● Description of the task: Go over the data below line by line, and state how many lines contain the string "from". Give the number only.

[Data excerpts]
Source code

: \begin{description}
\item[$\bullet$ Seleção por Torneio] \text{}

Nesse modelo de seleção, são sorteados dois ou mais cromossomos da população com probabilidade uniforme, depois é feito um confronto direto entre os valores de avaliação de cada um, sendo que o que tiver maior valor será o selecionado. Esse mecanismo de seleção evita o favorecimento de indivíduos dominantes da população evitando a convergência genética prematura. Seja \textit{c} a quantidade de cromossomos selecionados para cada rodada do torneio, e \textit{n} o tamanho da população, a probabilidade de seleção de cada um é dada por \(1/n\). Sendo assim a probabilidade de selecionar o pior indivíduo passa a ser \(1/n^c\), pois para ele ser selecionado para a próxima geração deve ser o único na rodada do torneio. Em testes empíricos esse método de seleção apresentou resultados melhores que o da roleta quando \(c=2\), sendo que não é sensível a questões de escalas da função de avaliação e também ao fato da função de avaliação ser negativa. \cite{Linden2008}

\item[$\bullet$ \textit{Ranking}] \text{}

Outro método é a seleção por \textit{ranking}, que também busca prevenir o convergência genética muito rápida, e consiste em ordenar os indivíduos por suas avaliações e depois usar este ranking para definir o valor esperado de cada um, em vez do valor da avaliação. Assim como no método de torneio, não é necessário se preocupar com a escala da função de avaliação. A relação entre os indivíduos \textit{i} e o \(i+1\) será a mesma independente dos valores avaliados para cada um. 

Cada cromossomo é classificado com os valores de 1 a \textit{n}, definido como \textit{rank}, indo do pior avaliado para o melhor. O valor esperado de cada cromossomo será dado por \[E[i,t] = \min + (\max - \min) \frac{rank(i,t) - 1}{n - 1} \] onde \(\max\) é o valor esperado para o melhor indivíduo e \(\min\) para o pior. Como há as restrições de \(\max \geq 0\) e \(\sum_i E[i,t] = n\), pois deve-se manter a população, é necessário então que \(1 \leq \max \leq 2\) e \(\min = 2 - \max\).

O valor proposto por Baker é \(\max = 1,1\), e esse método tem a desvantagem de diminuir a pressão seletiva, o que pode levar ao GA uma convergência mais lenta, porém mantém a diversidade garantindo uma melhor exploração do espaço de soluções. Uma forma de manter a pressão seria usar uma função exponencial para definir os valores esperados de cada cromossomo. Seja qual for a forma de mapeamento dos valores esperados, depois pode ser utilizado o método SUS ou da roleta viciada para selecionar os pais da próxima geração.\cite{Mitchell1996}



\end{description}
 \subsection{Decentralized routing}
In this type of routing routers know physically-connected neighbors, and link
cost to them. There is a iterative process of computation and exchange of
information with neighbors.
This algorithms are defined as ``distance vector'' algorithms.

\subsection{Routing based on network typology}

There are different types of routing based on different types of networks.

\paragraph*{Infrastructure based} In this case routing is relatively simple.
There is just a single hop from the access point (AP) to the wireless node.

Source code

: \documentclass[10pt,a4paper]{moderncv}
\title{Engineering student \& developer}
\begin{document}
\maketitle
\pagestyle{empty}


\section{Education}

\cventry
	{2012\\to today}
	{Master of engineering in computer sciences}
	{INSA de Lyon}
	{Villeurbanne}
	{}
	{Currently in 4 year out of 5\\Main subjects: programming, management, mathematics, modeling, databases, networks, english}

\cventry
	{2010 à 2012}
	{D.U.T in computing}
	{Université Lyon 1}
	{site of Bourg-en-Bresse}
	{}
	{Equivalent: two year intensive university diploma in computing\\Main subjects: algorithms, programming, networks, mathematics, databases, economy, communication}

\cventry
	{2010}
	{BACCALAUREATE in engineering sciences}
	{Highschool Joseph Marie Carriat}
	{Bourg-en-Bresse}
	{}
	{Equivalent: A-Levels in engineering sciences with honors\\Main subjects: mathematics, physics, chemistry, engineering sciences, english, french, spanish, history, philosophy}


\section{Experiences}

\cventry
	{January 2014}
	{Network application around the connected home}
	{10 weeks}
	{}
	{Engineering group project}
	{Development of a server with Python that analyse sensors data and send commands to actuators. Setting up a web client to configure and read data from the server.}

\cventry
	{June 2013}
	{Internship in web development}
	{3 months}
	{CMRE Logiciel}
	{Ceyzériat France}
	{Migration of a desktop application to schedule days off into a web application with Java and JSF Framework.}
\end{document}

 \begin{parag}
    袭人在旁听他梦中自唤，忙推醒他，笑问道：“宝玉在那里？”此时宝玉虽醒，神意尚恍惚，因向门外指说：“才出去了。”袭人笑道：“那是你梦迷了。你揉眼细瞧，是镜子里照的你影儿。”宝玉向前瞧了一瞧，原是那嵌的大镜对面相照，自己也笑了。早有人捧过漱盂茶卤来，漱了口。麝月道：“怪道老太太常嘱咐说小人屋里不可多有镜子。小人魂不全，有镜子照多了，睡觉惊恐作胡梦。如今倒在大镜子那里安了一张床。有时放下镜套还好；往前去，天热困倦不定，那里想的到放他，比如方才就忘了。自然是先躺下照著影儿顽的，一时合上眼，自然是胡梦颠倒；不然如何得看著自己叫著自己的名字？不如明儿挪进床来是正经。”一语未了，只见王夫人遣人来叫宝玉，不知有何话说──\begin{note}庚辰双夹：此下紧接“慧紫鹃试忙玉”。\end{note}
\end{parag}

● Answer to the exercise: 2